Paul Verhoeven… a examen

«Come con las manos, come con los dedos
No habrá servilletas ni servilleteros.»

La Fiesta Medieval, Los Nikis

En Elle Isabelle Huppert habla en dos ocasiones a su gato: una para reprenderle por haber sido un mierdas que no la defendió al entrar un intruso en su casa para violarla, y otra para de nuevo regañarle por ser una mala bestia y estar comiéndose un pájaro que se había dado un trompazo contra el cristal de su salón. Ese gato de Schrodinger es o un manso o un salvaje según desde la circunstancia que lo mire la Huppert.

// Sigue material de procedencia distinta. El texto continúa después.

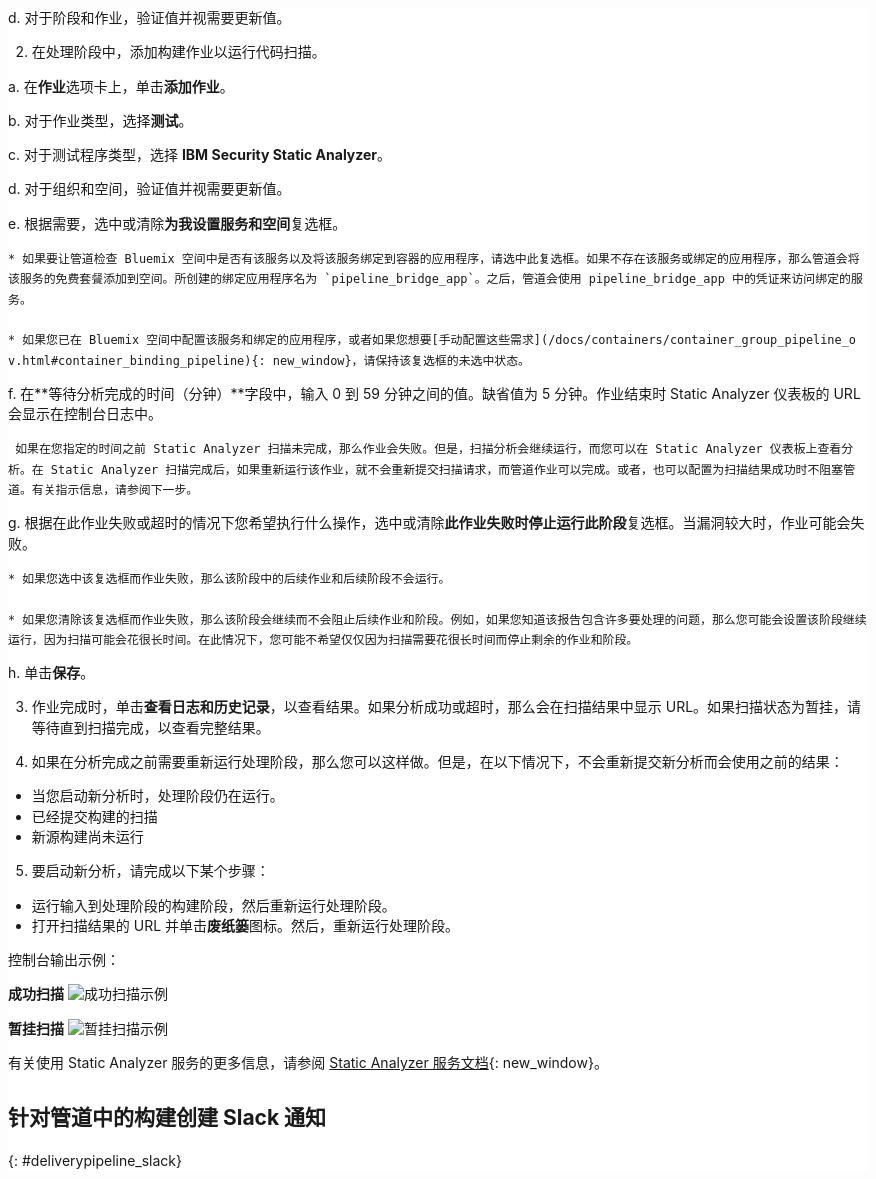   d. 对于阶段和作业，验证值并视需要更新值。

2. 在处理阶段中，添加构建作业以运行代码扫描。

  a. 在**作业**选项卡上，单击**添加作业**。

  b. 对于作业类型，选择**测试**。

  c. 对于测试程序类型，选择 **IBM Security Static Analyzer**。

  d. 对于组织和空间，验证值并视需要更新值。

  e. 根据需要，选中或清除**为我设置服务和空间**复选框。

    * 如果要让管道检查 Bluemix 空间中是否有该服务以及将该服务绑定到容器的应用程序，请选中此复选框。如果不存在该服务或绑定的应用程序，那么管道会将该服务的免费套餐添加到空间。所创建的绑定应用程序名为 `pipeline_bridge_app`。之后，管道会使用 pipeline_bridge_app 中的凭证来访问绑定的服务。

    * 如果您已在 Bluemix 空间中配置该服务和绑定的应用程序，或者如果您想要[手动配置这些需求](/docs/containers/container_group_pipeline_ov.html#container_binding_pipeline){: new_window}，请保持该复选框的未选中状态。

  f. 在**等待分析完成的时间（分钟）**字段中，输入 0 到 59 分钟之间的值。缺省值为 5 分钟。作业结束时 Static Analyzer 仪表板的 URL 会显示在控制台日志中。

     如果在您指定的时间之前 Static Analyzer 扫描未完成，那么作业会失败。但是，扫描分析会继续运行，而您可以在 Static Analyzer 仪表板上查看分析。在 Static Analyzer 扫描完成后，如果重新运行该作业，就不会重新提交扫描请求，而管道作业可以完成。或者，也可以配置为扫描结果成功时不阻塞管道。有关指示信息，请参阅下一步。

  g. 根据在此作业失败或超时的情况下您希望执行什么操作，选中或清除**此作业失败时停止运行此阶段**复选框。当漏洞较大时，作业可能会失败。

    * 如果您选中该复选框而作业失败，那么该阶段中的后续作业和后续阶段不会运行。

    * 如果您清除该复选框而作业失败，那么该阶段会继续而不会阻止后续作业和阶段。例如，如果您知道该报告包含许多要处理的问题，那么您可能会设置该阶段继续运行，因为扫描可能会花很长时间。在此情况下，您可能不希望仅仅因为扫描需要花很长时间而停止剩余的作业和阶段。

  h. 单击**保存**。

3. 作业完成时，单击**查看日志和历史记录**，以查看结果。如果分析成功或超时，那么会在扫描结果中显示 URL。如果扫描状态为暂挂，请等待直到扫描完成，以查看完整结果。

4. 如果在分析完成之前需要重新运行处理阶段，那么您可以这样做。但是，在以下情况下，不会重新提交新分析而会使用之前的结果：
  * 当您启动新分析时，处理阶段仍在运行。
  * 已经提交构建的扫描
  * 新源构建尚未运行

5. 要启动新分析，请完成以下某个步骤：
  * 运行输入到处理阶段的构建阶段，然后重新运行处理阶段。
  * 打开扫描结果的 URL 并单击**废纸篓**图标。然后，重新运行处理阶段。

控制台输出示例：

**成功扫描**
![成功扫描示例](images/analyzer_success.png)

**暂挂扫描**
![暂挂扫描示例](images/analyzer_pending.png)

有关使用 Static Analyzer 服务的更多信息，请参阅 [Static Analyzer 服务文档](/docs/services/ApplicationSecurityonCloud/index.html){: new_window}。



## 针对管道中的构建创建 Slack 通知
{: #deliverypipeline_slack}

Paul Verhoeven es un señor que hizo física, y de alguna manera parece aplicar sistemas de observación cuánticos a algo tan complejo como es la realidad: a él no le sirven los sistemas binarios de bueno y malo que se sostienen durante épocas y biografías el relato fabulador que crea el hilo narrativo del mundo real dividiendo exclusivamente en negro y blanco le da la risa. Verhoeven piensa que José Bretón algún día habría en el que fuera un ciudadano sin mácula, igual durante meses; que Josef Fritzl de padre regular pero lo mismo de jefe y de vecino fenomenal; que la Velvet Underground tiene un disco malo y Murakami un libro bueno y eso no convierte ni en bazofia a los primeros ni en un autor en que desperdiciar el tiempo al segundo. La Edad Media tiene una de las tradiciones más notorias en cuanto a lo de articular su relato en torno a buenos muy buenos y malos malísimos; o proyectabas luz o eras sombra. En Los Señores del Acero Verhoeven se ocupa de esa época. Y encima en un periodo liminal, el año 1501: fin de la Baja Edad Media una década atrás y ya inmersos sus habitantes —para los historiadores del futuro— en el Renacimiento.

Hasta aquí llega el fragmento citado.